▸ **DATASET RECORDS**
╭──
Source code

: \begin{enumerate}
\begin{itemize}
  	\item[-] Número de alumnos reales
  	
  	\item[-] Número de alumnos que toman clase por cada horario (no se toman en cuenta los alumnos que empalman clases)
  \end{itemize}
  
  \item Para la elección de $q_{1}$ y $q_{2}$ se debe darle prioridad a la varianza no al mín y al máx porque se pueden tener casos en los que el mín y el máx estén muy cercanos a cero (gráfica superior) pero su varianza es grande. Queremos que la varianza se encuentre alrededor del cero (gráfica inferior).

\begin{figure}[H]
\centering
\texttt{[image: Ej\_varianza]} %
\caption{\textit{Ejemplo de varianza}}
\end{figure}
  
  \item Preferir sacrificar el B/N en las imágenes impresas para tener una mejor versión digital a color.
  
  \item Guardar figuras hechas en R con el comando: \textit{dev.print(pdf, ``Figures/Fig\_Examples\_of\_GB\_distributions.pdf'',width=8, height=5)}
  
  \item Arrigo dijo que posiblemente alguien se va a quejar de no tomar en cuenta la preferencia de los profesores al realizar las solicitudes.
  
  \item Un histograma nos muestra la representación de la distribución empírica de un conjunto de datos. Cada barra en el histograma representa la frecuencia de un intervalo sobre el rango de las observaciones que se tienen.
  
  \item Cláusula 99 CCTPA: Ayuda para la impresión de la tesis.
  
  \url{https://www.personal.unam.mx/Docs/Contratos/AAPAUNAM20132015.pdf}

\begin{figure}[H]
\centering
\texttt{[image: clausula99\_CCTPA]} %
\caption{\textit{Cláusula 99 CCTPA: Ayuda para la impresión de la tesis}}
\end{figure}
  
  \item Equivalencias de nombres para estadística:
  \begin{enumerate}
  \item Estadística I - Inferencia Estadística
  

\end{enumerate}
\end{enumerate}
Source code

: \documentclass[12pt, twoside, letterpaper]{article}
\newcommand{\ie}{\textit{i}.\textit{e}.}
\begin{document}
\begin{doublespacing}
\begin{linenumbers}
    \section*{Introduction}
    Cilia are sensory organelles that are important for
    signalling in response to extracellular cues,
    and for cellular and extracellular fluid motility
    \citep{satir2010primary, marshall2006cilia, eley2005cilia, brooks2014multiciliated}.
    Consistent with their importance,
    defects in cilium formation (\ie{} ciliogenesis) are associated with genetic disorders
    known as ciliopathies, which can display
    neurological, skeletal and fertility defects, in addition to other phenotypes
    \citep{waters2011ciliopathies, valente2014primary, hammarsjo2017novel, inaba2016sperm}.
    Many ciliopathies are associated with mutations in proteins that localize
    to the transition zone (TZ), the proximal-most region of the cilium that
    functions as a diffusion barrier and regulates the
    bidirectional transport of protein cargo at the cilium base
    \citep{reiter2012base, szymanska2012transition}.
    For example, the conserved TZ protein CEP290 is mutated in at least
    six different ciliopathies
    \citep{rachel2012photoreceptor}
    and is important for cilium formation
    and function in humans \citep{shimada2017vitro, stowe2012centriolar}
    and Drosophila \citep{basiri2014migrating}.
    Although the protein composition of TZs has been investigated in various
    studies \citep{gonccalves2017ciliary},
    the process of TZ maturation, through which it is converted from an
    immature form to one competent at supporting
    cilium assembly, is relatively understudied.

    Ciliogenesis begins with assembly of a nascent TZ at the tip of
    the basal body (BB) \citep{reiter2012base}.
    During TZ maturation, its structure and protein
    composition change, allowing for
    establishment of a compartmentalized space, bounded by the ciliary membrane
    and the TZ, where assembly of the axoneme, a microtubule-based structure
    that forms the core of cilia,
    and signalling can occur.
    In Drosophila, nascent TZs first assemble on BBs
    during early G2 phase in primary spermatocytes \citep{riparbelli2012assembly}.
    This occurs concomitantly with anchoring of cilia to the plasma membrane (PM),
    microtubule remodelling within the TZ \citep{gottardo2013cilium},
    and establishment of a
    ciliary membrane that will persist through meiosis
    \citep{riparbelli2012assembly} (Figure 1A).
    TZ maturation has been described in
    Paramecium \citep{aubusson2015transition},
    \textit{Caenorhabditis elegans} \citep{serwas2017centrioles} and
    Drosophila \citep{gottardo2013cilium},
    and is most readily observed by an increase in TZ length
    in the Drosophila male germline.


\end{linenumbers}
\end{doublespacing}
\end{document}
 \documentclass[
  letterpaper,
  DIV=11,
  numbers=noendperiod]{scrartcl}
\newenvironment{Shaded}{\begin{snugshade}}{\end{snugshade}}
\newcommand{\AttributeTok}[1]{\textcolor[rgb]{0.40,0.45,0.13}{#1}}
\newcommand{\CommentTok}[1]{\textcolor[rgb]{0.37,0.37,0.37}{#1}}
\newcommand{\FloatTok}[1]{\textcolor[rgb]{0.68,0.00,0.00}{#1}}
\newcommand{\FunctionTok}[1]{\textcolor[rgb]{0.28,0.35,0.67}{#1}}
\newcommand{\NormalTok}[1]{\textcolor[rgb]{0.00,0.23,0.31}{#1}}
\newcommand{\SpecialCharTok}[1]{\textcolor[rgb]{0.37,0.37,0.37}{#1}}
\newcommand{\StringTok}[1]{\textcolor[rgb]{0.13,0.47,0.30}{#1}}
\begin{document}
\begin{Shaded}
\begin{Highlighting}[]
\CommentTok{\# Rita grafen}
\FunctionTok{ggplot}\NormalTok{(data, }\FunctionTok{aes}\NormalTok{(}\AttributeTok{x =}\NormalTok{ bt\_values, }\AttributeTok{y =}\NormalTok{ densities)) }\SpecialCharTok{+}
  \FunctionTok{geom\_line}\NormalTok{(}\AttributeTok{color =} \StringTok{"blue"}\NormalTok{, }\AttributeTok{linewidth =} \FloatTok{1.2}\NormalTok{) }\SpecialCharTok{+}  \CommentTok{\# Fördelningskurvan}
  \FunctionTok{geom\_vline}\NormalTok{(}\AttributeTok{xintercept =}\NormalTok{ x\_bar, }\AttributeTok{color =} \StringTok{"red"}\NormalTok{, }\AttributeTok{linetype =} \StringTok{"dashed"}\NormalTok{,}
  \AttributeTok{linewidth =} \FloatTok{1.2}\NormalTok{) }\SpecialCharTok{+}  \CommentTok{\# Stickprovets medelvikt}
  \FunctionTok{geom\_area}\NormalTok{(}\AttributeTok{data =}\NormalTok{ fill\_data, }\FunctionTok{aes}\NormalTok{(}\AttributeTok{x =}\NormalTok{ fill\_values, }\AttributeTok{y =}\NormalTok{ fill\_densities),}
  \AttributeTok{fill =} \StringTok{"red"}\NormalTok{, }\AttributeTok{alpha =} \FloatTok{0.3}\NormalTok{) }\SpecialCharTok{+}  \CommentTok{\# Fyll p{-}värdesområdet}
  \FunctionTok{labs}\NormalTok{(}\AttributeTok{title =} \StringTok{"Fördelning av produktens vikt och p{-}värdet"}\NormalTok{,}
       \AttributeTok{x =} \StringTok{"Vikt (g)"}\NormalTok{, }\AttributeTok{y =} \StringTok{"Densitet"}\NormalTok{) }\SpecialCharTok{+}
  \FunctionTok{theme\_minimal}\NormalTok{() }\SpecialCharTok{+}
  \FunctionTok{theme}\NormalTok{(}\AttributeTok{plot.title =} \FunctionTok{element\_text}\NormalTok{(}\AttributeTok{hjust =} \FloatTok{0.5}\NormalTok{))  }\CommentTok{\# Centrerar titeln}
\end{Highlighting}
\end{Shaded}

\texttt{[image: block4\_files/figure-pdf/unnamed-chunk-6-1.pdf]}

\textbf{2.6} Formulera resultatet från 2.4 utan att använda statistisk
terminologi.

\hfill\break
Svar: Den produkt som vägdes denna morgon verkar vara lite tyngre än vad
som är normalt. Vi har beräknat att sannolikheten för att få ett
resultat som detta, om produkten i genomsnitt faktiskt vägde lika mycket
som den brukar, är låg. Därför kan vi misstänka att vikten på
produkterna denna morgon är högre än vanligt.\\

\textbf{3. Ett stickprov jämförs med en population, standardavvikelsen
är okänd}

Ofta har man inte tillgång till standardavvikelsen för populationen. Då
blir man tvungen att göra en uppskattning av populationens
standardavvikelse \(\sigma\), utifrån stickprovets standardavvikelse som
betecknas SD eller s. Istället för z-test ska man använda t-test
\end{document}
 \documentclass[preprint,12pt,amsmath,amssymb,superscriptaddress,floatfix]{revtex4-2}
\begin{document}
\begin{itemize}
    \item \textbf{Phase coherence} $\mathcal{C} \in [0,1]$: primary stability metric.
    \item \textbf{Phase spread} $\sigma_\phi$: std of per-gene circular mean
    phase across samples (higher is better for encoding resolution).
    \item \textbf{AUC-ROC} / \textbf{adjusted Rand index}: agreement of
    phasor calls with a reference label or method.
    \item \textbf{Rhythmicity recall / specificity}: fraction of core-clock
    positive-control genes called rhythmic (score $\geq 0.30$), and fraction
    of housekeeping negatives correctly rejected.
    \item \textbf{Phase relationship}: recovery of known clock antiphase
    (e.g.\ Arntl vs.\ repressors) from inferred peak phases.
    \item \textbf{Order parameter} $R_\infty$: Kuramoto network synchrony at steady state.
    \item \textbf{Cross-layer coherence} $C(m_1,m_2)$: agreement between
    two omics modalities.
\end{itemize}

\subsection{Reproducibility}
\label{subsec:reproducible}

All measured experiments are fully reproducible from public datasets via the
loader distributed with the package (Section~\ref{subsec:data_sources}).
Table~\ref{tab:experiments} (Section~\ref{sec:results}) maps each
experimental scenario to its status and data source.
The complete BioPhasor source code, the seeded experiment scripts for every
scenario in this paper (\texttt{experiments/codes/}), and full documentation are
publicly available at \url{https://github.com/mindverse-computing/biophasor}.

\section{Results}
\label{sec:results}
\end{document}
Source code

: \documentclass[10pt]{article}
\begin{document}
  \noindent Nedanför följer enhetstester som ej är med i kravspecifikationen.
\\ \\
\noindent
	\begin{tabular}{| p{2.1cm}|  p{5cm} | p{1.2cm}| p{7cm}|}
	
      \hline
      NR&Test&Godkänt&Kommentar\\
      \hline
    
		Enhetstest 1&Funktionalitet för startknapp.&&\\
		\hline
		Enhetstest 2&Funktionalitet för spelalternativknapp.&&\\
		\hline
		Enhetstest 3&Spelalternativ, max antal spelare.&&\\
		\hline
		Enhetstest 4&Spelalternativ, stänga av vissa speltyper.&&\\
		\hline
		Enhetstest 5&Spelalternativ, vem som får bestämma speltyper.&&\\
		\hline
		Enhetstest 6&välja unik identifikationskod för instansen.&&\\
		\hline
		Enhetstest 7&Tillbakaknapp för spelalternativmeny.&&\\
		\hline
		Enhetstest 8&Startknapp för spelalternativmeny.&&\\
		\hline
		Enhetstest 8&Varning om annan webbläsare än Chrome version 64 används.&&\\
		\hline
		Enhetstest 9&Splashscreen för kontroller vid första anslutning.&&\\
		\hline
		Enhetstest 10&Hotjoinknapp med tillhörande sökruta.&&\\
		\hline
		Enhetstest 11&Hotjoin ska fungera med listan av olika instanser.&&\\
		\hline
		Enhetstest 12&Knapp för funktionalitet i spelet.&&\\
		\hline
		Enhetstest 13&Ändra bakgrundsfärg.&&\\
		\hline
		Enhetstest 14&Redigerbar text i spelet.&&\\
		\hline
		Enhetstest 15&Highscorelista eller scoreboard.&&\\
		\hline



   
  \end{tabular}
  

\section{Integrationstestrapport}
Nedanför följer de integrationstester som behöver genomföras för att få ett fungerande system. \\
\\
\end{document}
╰──
▸ **EXERCISE**
Would you report every line of the entries above containing the word "from"?

▸ **SOLVED PROBLEM**
    the process of TZ maturation, through which it is converted from an
    (e.g.\ Arntl vs.\ repressors) from inferred peak phases.
All measured experiments are fully reproducible from public datasets via the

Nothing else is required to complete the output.